O presidente da Câmara, Gilmar Rotta (PP), comentou que a Mesa Diretora se debruçou sobre o projeto de lei do Executivo desde que a matéria chegou à Casa, na quinta-feira (28). Ele esclareceu, em relação ao artigo 2º eliminado pelo substitutivo aprovado, que "o Supremo já proibiu a vinculação de subsídios que o Executivo está fazendo". "Fizemos contato com a Procuradoria [do município] ontem à tarde e passamos isso tudo a eles alertando para essa irregularidade", relatou.
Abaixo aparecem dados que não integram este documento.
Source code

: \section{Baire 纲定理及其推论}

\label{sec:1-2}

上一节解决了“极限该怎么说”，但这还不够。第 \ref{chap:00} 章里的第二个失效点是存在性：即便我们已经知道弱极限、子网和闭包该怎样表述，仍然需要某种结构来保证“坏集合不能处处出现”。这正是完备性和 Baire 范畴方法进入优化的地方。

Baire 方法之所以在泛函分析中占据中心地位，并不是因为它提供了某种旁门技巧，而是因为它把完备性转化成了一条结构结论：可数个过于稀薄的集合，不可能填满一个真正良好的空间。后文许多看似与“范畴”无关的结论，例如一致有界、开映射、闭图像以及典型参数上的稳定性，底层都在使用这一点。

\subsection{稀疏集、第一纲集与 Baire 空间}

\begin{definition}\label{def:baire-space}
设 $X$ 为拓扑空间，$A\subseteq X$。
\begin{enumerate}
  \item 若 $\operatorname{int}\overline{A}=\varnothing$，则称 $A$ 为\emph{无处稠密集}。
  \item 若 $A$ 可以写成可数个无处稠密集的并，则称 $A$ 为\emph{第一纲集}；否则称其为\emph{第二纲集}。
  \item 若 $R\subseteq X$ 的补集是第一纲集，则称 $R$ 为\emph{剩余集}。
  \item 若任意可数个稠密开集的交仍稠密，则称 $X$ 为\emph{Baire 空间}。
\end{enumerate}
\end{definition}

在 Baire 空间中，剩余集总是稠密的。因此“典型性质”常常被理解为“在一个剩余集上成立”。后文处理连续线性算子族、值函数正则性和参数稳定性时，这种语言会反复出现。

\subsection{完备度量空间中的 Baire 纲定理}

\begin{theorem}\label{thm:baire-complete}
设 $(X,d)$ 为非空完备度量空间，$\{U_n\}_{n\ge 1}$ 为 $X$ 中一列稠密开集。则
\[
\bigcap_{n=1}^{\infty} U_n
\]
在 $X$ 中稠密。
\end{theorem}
Para Josef Borges (Solidariedade), líder do governo Luciano Almeida na Câmara, "emendas são verdadeiros atos de administração" e, portanto, extrapolam as competências do Legislativo. "Toda deliberação da Câmara que invadir ou retirar atribuições da Prefeitura é nula, ofensiva ao princípio da separação dos poderes. Por isso é que os pareceres [da CLJR] a essas emendas foram contrários", comentou.
Thiago Ribeiro (PSC) declarou "total apoio" à retirada do artigo 2º e à aprovação da recomposição. "Servidor valorizado, população bem atendida, cidade funcionando: é o que nós queremos”, afirmou o parlamentar. Sobre a greve, Thiago avaliou que "faltou mais conversa". "Infelizmente, acabou ficando uma coisa muito pessoalizada; se não fosse, acho que teríamos muito mais êxito", ponderou.
"O que for melhor para o servidor, é melhor para Casa", defendeu Rerlison Rezende (PSDB), acrescentando que "a recomposição salarial não deve ser vista como algo político, porque o servidor não é político, ele serve à população". Ele citou aumentos no custo de vida, como os recentes reajustes em convênios e planos de saúde privados, para ilustrar a necessidade da reposição inflacionária.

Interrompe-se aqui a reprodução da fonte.